### Directions for this task
Count each line below that has "Inci" anywhere in it. Answer with the total alone.

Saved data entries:
Segment Open
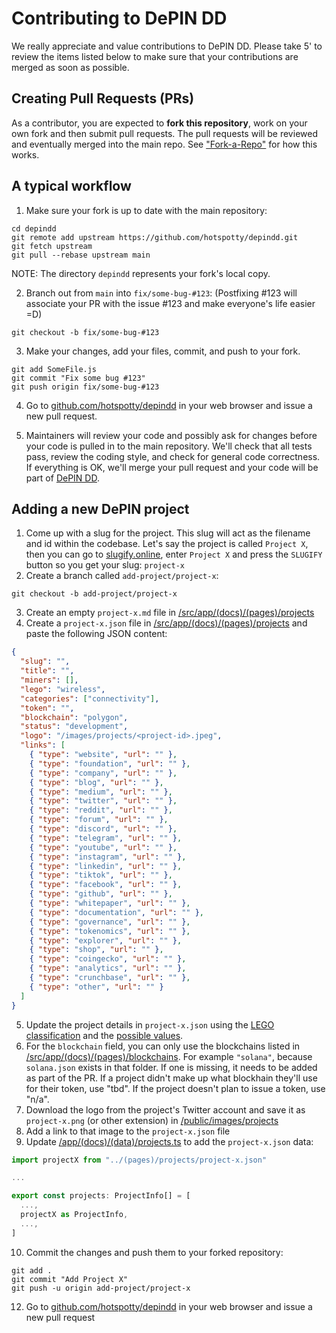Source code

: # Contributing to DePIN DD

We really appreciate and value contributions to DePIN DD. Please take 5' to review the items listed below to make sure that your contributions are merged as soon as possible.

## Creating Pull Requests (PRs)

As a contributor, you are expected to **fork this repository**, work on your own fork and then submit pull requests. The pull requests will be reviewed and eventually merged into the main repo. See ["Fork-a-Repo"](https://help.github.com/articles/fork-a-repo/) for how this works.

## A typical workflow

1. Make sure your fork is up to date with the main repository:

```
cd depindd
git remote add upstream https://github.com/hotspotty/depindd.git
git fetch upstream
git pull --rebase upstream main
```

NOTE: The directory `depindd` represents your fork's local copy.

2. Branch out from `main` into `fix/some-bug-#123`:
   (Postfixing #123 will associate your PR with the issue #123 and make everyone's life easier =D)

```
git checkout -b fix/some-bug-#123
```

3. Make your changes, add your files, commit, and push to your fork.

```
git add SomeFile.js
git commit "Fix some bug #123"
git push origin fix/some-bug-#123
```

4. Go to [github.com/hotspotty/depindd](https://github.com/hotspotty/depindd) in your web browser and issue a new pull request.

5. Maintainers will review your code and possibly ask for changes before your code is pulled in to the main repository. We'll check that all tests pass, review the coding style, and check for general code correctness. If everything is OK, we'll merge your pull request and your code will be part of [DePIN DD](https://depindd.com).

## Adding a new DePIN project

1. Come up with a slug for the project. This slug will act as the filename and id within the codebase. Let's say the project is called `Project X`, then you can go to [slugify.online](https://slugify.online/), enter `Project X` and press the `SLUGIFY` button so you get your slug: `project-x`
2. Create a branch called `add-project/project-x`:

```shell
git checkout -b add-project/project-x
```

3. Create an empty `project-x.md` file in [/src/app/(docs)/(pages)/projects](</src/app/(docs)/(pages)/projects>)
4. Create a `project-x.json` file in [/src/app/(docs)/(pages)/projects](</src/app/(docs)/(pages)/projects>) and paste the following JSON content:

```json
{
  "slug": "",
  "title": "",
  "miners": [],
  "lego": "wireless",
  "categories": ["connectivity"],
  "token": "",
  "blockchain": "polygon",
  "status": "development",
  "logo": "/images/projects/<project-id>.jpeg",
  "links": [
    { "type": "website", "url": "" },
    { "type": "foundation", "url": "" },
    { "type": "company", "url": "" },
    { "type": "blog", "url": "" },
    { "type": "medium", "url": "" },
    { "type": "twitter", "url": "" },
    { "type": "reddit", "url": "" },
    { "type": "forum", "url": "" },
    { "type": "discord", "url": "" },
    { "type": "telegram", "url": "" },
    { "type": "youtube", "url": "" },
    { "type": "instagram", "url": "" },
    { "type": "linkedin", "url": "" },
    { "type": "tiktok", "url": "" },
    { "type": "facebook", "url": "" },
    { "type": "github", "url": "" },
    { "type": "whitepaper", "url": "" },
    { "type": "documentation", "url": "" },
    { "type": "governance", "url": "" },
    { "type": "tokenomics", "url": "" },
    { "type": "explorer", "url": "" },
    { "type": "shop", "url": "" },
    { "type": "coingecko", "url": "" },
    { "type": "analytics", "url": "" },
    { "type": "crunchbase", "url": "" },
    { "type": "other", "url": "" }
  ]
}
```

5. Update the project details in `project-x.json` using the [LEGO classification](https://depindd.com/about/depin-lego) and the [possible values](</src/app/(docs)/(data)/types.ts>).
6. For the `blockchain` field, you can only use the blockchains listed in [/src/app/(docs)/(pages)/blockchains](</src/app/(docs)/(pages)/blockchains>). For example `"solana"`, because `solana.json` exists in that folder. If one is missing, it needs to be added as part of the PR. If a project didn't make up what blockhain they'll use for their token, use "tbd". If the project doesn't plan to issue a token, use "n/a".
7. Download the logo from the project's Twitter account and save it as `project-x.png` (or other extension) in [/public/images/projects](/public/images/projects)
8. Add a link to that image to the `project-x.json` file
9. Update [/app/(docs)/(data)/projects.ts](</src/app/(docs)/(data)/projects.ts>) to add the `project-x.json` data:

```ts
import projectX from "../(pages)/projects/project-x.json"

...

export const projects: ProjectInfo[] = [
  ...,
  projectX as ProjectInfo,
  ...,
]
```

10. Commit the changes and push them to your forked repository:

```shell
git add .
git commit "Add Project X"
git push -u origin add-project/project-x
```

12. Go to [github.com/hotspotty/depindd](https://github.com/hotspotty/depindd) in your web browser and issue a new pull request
Segment Closed
Segment Open
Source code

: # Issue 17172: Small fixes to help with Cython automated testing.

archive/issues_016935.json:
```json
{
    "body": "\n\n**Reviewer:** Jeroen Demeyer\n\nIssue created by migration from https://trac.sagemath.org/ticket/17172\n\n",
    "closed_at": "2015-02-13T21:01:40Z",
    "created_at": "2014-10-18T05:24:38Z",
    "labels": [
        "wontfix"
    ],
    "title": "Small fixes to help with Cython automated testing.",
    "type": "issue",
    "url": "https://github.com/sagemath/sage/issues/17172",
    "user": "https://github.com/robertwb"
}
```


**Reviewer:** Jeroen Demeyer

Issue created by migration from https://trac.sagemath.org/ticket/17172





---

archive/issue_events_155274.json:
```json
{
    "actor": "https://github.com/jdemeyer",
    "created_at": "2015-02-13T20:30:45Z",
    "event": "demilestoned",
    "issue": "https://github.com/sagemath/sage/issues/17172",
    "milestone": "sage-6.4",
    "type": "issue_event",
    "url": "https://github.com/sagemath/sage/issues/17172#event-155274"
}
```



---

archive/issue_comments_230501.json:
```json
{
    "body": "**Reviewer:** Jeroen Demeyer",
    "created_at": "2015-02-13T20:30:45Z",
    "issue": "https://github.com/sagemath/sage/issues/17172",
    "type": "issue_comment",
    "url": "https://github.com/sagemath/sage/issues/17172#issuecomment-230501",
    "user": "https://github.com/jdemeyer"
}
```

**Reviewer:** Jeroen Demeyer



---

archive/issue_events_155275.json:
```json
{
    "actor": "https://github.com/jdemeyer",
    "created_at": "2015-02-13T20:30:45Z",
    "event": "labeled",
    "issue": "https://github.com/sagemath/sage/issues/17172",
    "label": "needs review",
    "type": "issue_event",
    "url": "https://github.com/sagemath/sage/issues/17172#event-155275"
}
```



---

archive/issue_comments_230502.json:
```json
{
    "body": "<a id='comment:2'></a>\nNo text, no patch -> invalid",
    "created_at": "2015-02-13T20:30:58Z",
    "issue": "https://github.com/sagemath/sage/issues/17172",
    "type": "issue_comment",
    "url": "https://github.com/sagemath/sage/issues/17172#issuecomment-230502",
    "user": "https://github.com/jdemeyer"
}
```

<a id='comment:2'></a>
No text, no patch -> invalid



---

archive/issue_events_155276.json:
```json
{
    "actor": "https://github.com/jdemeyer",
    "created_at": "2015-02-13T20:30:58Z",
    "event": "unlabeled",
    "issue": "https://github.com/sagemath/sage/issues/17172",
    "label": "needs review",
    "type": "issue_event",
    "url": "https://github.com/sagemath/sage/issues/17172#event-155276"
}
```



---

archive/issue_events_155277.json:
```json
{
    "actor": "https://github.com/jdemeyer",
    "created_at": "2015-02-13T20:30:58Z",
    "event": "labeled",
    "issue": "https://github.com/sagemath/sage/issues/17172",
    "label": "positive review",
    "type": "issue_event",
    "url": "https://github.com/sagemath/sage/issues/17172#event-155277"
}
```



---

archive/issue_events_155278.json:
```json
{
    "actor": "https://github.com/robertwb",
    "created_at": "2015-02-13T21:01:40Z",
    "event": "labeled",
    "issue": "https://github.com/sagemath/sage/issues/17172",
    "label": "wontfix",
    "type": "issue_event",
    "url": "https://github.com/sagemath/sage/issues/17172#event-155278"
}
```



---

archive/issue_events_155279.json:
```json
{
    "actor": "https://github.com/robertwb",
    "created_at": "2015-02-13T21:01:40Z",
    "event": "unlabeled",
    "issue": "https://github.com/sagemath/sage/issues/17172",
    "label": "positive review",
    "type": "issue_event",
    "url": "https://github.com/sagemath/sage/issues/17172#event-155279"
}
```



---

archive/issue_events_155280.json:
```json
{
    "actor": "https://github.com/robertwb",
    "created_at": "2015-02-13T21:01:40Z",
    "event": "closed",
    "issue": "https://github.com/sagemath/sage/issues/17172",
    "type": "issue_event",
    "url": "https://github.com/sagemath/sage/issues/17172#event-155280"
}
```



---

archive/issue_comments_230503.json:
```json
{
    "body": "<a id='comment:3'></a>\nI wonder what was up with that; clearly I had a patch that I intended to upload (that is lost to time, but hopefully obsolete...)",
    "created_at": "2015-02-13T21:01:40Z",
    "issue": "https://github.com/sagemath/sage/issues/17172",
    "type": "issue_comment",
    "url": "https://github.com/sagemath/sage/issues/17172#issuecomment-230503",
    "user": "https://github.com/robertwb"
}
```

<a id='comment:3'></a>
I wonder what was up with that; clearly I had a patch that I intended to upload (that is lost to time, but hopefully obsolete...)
Segment Closed
Segment Open
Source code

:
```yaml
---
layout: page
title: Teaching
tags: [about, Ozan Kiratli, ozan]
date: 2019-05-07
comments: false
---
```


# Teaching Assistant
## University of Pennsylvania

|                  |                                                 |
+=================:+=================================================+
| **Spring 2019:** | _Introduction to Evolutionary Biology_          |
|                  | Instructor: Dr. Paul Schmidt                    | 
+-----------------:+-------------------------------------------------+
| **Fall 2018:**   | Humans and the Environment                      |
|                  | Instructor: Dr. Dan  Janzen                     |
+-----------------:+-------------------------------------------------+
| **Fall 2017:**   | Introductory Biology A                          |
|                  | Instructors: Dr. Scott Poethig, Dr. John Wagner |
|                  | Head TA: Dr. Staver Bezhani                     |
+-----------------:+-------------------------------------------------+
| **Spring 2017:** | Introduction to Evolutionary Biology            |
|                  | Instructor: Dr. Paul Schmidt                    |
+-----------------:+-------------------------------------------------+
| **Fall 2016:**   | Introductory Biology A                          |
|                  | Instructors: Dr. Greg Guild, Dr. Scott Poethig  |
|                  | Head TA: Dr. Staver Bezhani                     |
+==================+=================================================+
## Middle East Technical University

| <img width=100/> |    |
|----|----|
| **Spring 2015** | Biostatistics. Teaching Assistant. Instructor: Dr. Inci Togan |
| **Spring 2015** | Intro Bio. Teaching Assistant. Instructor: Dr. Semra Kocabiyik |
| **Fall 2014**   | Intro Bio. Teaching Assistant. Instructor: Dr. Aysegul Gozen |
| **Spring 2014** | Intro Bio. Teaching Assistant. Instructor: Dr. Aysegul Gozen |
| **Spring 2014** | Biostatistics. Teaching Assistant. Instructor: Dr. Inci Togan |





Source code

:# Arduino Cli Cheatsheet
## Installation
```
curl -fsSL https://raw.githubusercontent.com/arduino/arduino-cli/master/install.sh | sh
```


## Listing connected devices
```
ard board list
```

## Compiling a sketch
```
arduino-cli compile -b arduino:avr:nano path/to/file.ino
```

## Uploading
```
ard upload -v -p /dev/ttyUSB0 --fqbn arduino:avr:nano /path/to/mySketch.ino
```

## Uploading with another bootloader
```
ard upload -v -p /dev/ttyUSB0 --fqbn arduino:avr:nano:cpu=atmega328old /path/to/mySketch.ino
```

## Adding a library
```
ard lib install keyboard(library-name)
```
Segment Closed
### Exercise answer
2